*** Given records Section Begins ***
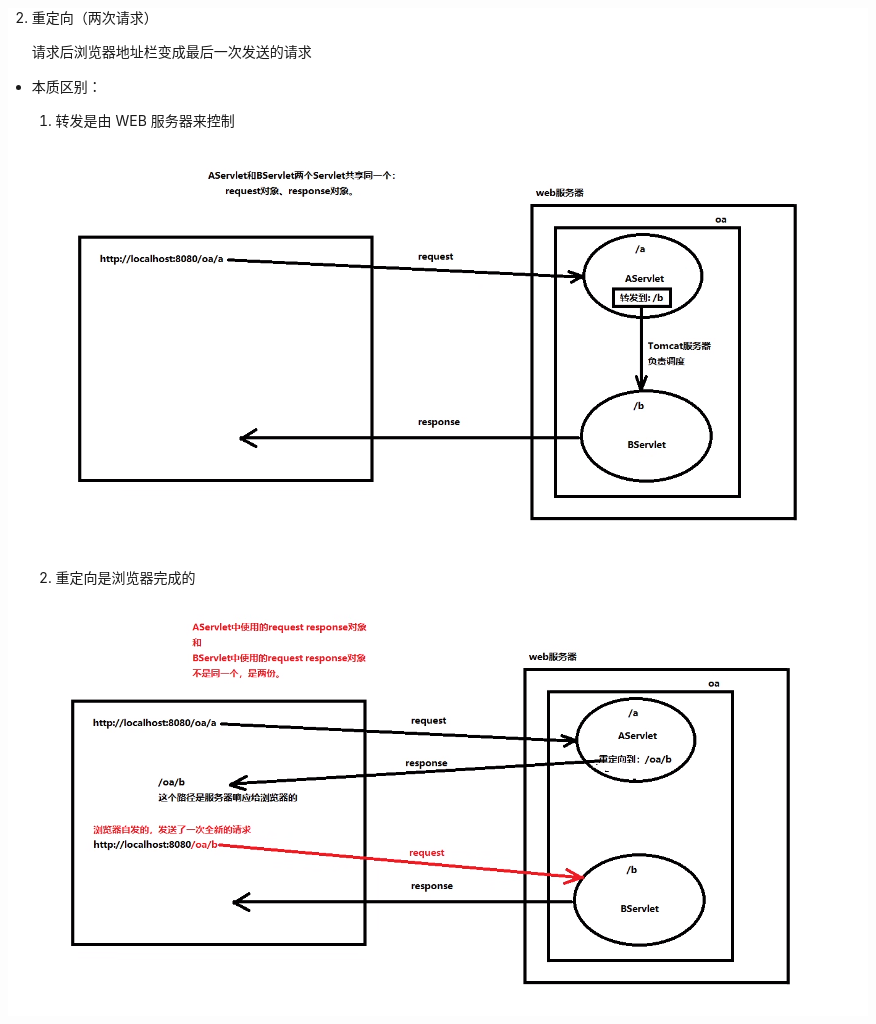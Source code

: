   2. 重定向（两次请求）

     请求后浏览器地址栏变成最后一次发送的请求

- 本质区别：

  1. 转发是由 WEB 服务器来控制

     ![转发原理](/images/image-javaweb/note03-01-转发原理.PNG)

  2. 重定向是浏览器完成的

     ![重定向原理](/images/image-javaweb/note03-02-重定向原理.PNG)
*** Given records Section Ends ***
Repeat the records above exactly, without any pictures.

Solution for this task
Source code

:   2. 重定向（两次请求）

     请求后浏览器地址栏变成最后一次发送的请求

- 本质区别：

  1. 转发是由 WEB 服务器来控制

     ![转发原理](/images/image-javaweb/note03-01-转发原理.PNG)

  2. 重定向是浏览器完成的

     ![重定向原理](/images/image-javaweb/note03-02-重定向原理.PNG)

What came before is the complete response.